We conducted the study on five participants, selected as a convenience sample from acquaintances and strangers encountered in a student computer laboratory. All five participants were students. Their ages ranged from 19 to 23 years. All reported using mobile telephones, and all reported they had experience taking photographs with mobile telephones. Obviously, our sample was less heterogeneous than it should have been, but nonetheless, as we shall describe, exhibited substantial variation in performance success. The detailed participant data are in Appendix 3.
The client device was a Cingular 8125 mobile communication device, equipped with a 1.3-megapixel camera, a 39-key alphanumeric keyboard, a 320 x 240 color touch-sensitive display, a stylus, and multi-protocol communication. Its operating system was Windows Mobile 5.0. We simulated the on-device services, remote server, and remote human service providers with a server application running on a portable computer operated by one of the experimenters.
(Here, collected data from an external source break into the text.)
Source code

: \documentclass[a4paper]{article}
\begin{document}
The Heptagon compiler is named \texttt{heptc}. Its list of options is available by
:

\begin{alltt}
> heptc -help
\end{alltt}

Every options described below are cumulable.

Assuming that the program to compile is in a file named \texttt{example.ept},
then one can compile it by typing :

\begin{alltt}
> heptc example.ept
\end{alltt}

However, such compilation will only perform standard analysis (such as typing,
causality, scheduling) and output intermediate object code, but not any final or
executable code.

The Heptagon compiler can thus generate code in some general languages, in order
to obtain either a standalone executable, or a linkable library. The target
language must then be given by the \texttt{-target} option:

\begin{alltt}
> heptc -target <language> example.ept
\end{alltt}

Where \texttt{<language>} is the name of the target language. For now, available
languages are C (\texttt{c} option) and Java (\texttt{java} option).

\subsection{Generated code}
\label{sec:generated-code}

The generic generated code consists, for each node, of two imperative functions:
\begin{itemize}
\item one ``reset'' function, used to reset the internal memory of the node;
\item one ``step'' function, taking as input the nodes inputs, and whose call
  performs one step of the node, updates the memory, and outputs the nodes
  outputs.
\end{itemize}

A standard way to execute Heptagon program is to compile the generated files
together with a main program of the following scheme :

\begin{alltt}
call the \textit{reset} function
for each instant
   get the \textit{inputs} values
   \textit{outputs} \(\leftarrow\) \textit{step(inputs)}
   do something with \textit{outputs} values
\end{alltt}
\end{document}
We instructed our participants to attempt to perform three tasks with the device. The instructions were as follows:
Task 1: Understanding something around you. Suppose you want to understand what a sign says. This device will let you take a picture of that sign and get a translation into English. Please try this now.
Task 2: Making yourself understood. Suppose you want to give a note to somebody near you who can understand only Hattanese. Think of something to say ("Is there a good restaurant around here?" or whatever else you want). With this device, you can enter your message in English and get it translated into Hattanese, so you can show it to the other person. Please do that now.
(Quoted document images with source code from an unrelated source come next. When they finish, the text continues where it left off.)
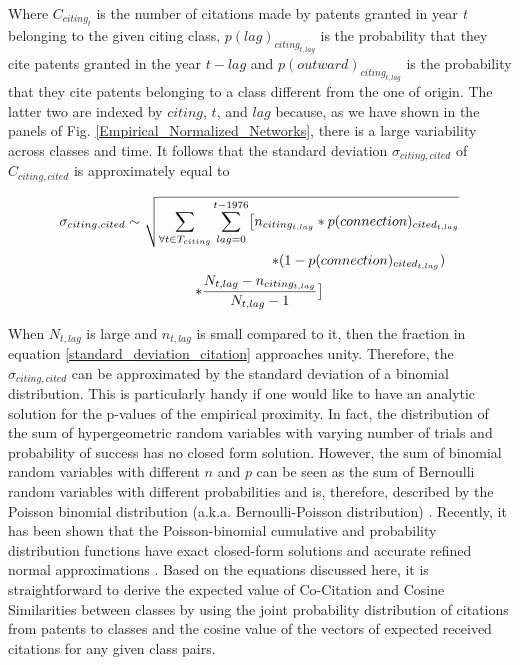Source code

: \documentclass[]{svjour3}
\begin{document}
Where $C_{citing_{t}}$ is the number of citations made by patents granted in year \textit{t} belonging to the given citing class, $p(lag)_{citing_{t,lag}}$ is the probability that they cite patents granted in the year ${t-lag}$ and $p(outward)_{citing_{t,lag}}$ is the probability that they cite patents belonging to a class different from the one of origin. The latter two are indexed by $citing$, $t$, and $lag$ because, as we have shown in the panels of Fig. \ref{Empirical_Normalized_Networks}, there is a large variability across classes and time. It follows that the standard deviation $\sigma_{citing,cited}$ of ${C_{citing,cited}}$ is approximately equal to

\begin{multline}\label{standard_deviation_citation}
\sigma_{citing,cited} \sim 
\sqrt{ 
\sum_{\forall t \in T_{citing}}\sum_{lag=0}^{t-1976} \bigl[ n_{citing_{t,lag}} * p(connection)_{cited_{t,lag}}} \\
\shoveright{* (1-p(connection)_{cited_{t,lag}})} \\
* \frac{N_{t,lag}-n_{citing_{t,lag}}}{N_{t,lag}-1} \bigr]  
\end{multline}

When $N_{t,lag}$ is large and $n_{t,lag}$ is small compared to it, then the fraction in equation \ref{standard_deviation_citation} approaches unity. Therefore, the $\sigma_{citing,cited}$ can be approximated by the standard deviation of a binomial distribution. This is particularly handy if one would like to have an analytic solution for the p-values of the empirical proximity. In fact, the distribution of the sum of hypergeometric random variables with varying number of trials and probability of success has no closed form solution. However, the sum of binomial random variables with different $n$ and $p$ can be seen as the sum of Bernoulli random variables with different probabilities and is, therefore, described by the Poisson binomial distribution (a.k.a. Bernoulli-Poisson distribution) \citep{Hong2013, Fernandez2010, Chen1997}. Recently, it has been shown that the Poisson-binomial cumulative and probability distribution functions have exact closed-form solutions and accurate refined normal approximations \citep{Hong2013}. Based on the equations discussed here, it is straightforward to derive the expected value of Co-Citation and Cosine Similarities between classes by using the joint probability distribution of citations from patents to classes and the cosine value of the vectors of expected received citations for any given class pairs.
 
\end{document}
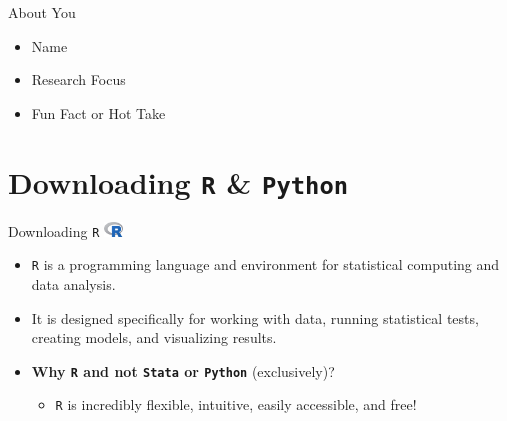 \documentclass[
  ignorenonframetext,
]{beamer}
\providecommand{\tightlist}{%
  \setlength{\itemsep}{0pt}\setlength{\parskip}{0pt}}
\begin{document}
\begin{frame}{About You}
\label{about-you}
\begin{itemize}
\tightlist
\item
  Name

  \par \vspace{2.5mm}
\item
  Research Focus

  \par \vspace{2.5mm}
\item
  Fun Fact or Hot Take

  \par \vspace{2.5mm}
\end{itemize}
\end{frame}

\section{\texorpdfstring{Downloading \texttt{R} \&
\texttt{Python}}{Downloading  \& }}\label{downloading}

\begin{frame}{Downloading \texttt{R} \hspace{1.5mm}
\includegraphics[width=5mm]{../../images/R_logo.png}}
\label{downloading-1}
\begin{itemize}
  
  \item \texttt{R} is a programming language and environment for statistical computing and data analysis. \par \vspace{2.5mm}
  
  \item It is designed specifically for working with data, running statistical tests, creating models, and visualizing results. \par \vspace{2.5mm}
  
  \item \textbf{Why \texttt{R} and not \texttt{Stata} or \texttt{Python}} (exclusively)? \par \vspace{2.5mm}
  
  \begin{itemize}
    \item \texttt{R} is incredibly flexible, intuitive, easily accessible, and free! 
  \end{itemize}
  
  \end{itemize}
\end{frame}
\end{document}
Task 3: Understanding a scene you saw earlier. Suppose you want to choose a photograph from your library and understand the text in it. This device will let you choose a photo, and it will show you how it reads the text in the original language. If you see any error, you can correct it. Then you can have the corrected text translated into English. Now please choose a photo, correct any errors you see in the reading, and then get it translated into English.
1. We explained the purpose of the study to the prospective participant, answered any questions, and, if the prospect agreed to participate, obtained the participant's consent with a written and signed participation agreement.
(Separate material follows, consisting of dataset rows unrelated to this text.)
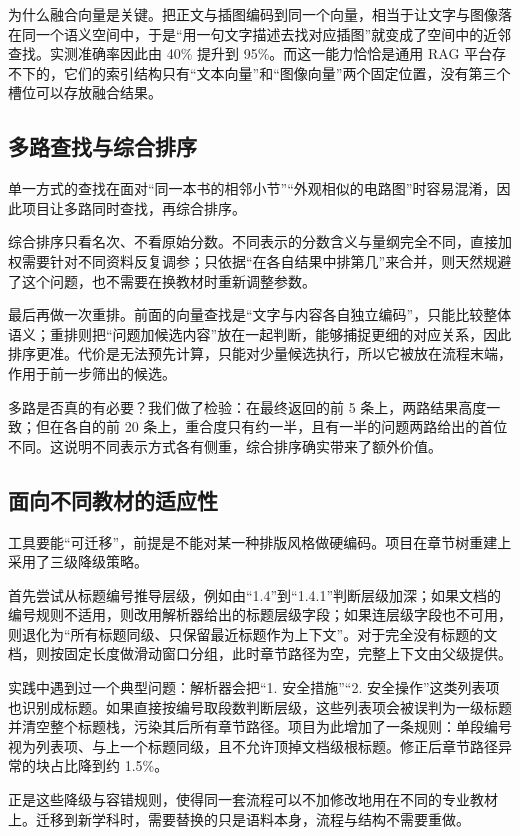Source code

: \documentclass[12pt,a4paper]{ctexart}
\begin{document}
为什么融合向量是关键。把正文与插图编码到同一个向量，相当于让文字与图像落在同一个语义空间中，于是“用一句文字描述去找对应插图”就变成了空间中的近邻查找。实测准确率因此由 40\% 提升到 95\%。而这一能力恰恰是通用 RAG 平台存不下的，它们的索引结构只有“文本向量”和“图像向量”两个固定位置，没有第三个槽位可以存放融合结果。

\subsection{多路查找与综合排序}

单一方式的查找在面对“同一本书的相邻小节”“外观相似的电路图”时容易混淆，因此项目让多路同时查找，再综合排序。

综合排序只看名次、不看原始分数。不同表示的分数含义与量纲完全不同，直接加权需要针对不同资料反复调参；只依据“在各自结果中排第几”来合并，则天然规避了这个问题，也不需要在换教材时重新调整参数。

最后再做一次重排。前面的向量查找是“文字与内容各自独立编码”，只能比较整体语义；重排则把“问题加候选内容”放在一起判断，能够捕捉更细的对应关系，因此排序更准。代价是无法预先计算，只能对少量候选执行，所以它被放在流程末端，作用于前一步筛出的候选。

多路是否真的有必要？我们做了检验：在最终返回的前 5 条上，两路结果高度一致；但在各自的前 20 条上，重合度只有约一半，且有一半的问题两路给出的首位不同。这说明不同表示方式各有侧重，综合排序确实带来了额外价值。

\subsection{面向不同教材的适应性}

工具要能“可迁移”，前提是不能对某一种排版风格做硬编码。项目在章节树重建上采用了三级降级策略。

首先尝试从标题编号推导层级，例如由“1.4”到“1.4.1”判断层级加深；如果文档的编号规则不适用，则改用解析器给出的标题层级字段；如果连层级字段也不可用，则退化为“所有标题同级、只保留最近标题作为上下文”。对于完全没有标题的文档，则按固定长度做滑动窗口分组，此时章节路径为空，完整上下文由父级提供。

实践中遇到过一个典型问题：解析器会把“1. 安全措施”“2. 安全操作”这类列表项也识别成标题。如果直接按编号取段数判断层级，这些列表项会被误判为一级标题并清空整个标题栈，污染其后所有章节路径。项目为此增加了一条规则：单段编号视为列表项、与上一个标题同级，且不允许顶掉文档级根标题。修正后章节路径异常的块占比降到约 1.5\%。

正是这些降级与容错规则，使得同一套流程可以不加修改地用在不同的专业教材上。迁移到新学科时，需要替换的只是语料本身，流程与结构不需要重做。
\end{document}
2. We invited the participant to complete a brief questionnaire asking about some personal facts and some indicators of the participant's experience with mobile information technology.
3. We read to the participant an explanation of the participant's role in the study, emphasizing that the participant was not being evaluated, but was helping us evaluate the design of our user interface, and inviting the participant to think aloud so we could better understand what parts of the interface worked well and worked poorly.
4. We demonstrated some of the use of the Cingular 8125 device. In particular, we showed the participant that the device has a slide-out keyboard and a stylus. Thus, we did not show the participant how to use the device's hard buttons labeled at the bottom of the display, how to take a photograph, or how to enter text with either the hardware keyboard or the on-display keyboard. We told the participant that some features of the interface weren't working yet and would be faked in this study. We invited the participant to ask any questions based on this demonstration, and we answered them.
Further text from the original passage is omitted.